Work item:
All lines from the one containing "10.0 | 81.481 | 23.259" through the last line below must be duplicated exactly, with nothing outside that span.

Given records:
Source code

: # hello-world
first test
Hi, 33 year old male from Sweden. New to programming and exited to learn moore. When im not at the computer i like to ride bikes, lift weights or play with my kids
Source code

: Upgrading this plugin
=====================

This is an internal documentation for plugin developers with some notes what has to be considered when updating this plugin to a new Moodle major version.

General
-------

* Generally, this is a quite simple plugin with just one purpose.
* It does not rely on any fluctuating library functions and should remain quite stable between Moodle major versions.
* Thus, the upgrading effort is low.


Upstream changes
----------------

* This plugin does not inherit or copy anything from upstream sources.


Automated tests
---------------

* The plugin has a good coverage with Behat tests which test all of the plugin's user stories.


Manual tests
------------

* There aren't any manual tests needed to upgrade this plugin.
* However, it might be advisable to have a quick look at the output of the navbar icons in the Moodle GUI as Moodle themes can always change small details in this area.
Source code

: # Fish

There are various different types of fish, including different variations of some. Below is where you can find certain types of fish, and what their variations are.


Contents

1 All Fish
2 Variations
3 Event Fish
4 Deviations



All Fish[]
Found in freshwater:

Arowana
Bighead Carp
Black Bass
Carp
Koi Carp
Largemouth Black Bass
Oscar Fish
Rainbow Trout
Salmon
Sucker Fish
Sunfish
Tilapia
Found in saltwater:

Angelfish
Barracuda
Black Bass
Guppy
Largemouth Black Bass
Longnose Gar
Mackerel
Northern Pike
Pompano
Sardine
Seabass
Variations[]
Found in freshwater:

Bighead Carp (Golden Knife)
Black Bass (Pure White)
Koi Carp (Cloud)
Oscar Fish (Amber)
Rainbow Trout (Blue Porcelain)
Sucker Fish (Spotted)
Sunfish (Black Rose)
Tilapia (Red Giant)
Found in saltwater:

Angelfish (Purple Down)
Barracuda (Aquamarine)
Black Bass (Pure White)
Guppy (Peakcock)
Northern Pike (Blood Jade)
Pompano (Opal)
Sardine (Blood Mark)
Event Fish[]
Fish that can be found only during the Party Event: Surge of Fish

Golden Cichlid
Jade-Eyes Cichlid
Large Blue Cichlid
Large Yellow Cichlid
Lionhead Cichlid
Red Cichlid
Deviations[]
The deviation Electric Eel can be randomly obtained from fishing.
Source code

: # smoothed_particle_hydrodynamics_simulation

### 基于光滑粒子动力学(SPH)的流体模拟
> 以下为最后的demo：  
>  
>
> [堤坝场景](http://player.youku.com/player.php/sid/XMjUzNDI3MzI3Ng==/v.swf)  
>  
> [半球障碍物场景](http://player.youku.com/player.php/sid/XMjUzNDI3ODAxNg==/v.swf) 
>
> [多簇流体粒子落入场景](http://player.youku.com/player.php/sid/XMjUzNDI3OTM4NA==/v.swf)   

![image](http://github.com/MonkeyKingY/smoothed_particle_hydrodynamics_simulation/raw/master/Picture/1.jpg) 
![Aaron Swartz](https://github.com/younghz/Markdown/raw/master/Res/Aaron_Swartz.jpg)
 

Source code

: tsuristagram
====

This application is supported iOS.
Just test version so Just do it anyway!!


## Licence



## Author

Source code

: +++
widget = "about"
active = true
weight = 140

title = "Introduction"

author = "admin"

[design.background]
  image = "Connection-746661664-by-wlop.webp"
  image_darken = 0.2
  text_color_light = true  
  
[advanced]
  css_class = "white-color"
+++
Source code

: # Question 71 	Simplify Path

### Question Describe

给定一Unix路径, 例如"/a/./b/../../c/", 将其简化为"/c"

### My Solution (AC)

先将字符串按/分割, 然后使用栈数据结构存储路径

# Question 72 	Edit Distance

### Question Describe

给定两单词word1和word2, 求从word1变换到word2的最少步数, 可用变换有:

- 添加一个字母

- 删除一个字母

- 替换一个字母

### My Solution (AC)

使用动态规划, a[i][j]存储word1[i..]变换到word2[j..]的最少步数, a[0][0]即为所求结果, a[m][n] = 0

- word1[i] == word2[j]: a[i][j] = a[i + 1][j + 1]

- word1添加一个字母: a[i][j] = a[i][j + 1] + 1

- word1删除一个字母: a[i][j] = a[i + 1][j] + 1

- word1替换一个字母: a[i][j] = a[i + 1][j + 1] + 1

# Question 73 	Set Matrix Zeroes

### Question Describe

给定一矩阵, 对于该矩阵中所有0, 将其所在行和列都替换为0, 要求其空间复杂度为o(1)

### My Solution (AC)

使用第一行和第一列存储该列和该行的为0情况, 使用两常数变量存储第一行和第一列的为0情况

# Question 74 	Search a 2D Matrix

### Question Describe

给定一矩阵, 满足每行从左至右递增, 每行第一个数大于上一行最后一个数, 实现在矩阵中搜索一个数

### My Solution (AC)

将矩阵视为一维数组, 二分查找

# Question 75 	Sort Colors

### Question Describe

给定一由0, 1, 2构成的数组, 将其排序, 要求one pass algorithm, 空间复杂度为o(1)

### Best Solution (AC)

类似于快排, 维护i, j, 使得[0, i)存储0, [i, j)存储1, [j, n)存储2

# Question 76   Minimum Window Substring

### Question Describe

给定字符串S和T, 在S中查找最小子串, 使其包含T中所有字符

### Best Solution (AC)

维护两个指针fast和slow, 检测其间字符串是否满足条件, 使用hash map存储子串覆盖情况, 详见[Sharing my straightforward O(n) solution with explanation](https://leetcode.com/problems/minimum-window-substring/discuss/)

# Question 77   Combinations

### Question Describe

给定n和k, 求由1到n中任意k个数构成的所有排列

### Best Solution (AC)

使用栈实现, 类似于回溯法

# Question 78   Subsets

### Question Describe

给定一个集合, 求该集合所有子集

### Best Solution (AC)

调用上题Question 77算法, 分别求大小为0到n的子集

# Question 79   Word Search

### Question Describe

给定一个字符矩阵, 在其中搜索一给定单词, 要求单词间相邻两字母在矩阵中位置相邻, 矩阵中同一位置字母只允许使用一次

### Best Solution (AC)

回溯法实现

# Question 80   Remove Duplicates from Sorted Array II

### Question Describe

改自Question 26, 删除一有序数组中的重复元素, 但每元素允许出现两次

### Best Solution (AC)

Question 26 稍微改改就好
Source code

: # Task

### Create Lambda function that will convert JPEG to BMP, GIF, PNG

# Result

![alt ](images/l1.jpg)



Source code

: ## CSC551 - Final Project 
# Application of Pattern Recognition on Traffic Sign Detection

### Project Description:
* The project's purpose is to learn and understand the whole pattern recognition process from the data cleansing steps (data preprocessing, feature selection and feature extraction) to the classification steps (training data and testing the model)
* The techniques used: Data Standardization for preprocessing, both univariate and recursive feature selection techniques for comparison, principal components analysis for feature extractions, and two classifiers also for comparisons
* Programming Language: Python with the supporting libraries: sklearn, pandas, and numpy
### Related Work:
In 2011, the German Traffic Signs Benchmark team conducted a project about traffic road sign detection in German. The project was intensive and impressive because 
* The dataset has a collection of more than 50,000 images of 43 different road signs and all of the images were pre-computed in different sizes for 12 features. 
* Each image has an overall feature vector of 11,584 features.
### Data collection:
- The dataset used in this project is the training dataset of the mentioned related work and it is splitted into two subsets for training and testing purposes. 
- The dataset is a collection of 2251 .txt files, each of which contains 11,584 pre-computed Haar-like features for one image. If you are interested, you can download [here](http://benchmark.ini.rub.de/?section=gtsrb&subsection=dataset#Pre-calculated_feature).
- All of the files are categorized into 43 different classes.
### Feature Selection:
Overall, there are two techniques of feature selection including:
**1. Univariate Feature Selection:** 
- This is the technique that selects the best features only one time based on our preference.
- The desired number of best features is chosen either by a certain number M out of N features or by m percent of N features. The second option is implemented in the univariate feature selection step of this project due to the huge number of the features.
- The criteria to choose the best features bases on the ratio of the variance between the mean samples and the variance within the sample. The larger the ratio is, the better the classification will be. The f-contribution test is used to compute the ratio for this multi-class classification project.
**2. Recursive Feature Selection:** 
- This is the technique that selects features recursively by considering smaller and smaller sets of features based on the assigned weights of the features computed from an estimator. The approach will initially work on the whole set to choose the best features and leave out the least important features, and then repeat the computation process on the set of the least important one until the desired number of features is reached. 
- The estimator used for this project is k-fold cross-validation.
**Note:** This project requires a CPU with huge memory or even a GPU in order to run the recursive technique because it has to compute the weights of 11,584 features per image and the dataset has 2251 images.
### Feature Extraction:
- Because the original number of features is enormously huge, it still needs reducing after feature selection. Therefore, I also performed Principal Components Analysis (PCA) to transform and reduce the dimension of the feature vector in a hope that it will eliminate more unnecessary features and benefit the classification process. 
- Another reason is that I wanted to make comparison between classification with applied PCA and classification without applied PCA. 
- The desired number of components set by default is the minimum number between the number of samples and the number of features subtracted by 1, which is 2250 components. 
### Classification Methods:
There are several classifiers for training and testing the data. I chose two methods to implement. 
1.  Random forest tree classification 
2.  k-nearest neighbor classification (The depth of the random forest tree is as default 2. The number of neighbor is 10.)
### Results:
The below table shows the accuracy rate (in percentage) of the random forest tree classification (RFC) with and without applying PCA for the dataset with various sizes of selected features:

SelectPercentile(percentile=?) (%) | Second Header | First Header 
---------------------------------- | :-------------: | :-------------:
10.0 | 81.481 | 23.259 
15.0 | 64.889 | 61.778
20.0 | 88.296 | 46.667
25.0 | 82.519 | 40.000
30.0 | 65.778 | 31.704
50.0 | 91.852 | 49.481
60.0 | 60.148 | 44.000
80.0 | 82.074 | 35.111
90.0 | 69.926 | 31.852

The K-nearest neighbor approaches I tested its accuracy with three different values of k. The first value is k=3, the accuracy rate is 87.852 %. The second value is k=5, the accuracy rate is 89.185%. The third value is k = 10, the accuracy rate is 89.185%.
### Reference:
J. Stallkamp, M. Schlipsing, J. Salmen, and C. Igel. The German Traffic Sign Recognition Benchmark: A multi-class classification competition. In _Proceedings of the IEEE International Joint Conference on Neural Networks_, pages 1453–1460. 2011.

Solved exercise:
10.0 | 81.481 | 23.259 
15.0 | 64.889 | 61.778
20.0 | 88.296 | 46.667
25.0 | 82.519 | 40.000
30.0 | 65.778 | 31.704
50.0 | 91.852 | 49.481
60.0 | 60.148 | 44.000
80.0 | 82.074 | 35.111
90.0 | 69.926 | 31.852

The K-nearest neighbor approaches I tested its accuracy with three different values of k. The first value is k=3, the accuracy rate is 87.852 %. The second value is k=5, the accuracy rate is 89.185%. The third value is k = 10, the accuracy rate is 89.185%.
### Reference:
J. Stallkamp, M. Schlipsing, J. Salmen, and C. Igel. The German Traffic Sign Recognition Benchmark: A multi-class classification competition. In _Proceedings of the IEEE International Joint Conference on Neural Networks_, pages 1453–1460. 2011.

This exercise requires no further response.